Task goal → Find how many lines in the data below include the word "null", then write only that number.

Records supplied →
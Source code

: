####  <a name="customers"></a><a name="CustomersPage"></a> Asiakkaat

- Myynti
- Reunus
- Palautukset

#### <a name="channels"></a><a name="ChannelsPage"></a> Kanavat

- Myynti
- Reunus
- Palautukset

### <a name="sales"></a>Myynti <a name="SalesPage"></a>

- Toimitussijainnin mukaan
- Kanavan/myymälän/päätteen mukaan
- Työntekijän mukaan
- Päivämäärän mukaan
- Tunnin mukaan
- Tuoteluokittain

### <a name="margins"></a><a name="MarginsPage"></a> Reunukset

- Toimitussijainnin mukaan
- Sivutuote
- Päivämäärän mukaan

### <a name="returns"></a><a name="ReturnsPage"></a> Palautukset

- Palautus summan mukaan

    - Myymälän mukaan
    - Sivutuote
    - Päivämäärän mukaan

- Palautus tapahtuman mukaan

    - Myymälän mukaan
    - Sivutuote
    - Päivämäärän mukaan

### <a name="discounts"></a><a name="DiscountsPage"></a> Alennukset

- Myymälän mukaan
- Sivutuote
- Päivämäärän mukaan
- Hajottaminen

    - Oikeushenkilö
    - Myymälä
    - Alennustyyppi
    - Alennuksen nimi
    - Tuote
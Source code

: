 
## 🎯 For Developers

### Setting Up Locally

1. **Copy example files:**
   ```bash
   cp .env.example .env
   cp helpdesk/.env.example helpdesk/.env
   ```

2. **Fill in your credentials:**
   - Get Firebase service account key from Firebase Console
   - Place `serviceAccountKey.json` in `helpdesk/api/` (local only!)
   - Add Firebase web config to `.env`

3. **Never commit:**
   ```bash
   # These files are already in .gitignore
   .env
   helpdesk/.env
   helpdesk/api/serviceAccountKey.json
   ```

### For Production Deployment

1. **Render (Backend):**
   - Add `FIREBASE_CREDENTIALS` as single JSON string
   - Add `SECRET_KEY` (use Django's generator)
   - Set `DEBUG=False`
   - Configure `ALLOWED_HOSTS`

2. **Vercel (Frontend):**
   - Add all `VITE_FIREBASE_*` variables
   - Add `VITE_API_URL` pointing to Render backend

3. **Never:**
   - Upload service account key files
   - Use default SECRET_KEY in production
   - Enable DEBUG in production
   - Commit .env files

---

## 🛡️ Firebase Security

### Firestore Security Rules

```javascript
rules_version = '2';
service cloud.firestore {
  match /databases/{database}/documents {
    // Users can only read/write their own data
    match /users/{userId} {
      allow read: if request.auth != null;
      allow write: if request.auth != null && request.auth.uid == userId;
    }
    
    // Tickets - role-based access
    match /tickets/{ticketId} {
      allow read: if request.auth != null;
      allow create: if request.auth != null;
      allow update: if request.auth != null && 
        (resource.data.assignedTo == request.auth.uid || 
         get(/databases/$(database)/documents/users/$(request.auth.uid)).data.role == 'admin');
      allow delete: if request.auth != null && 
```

Answer to this exercise → 6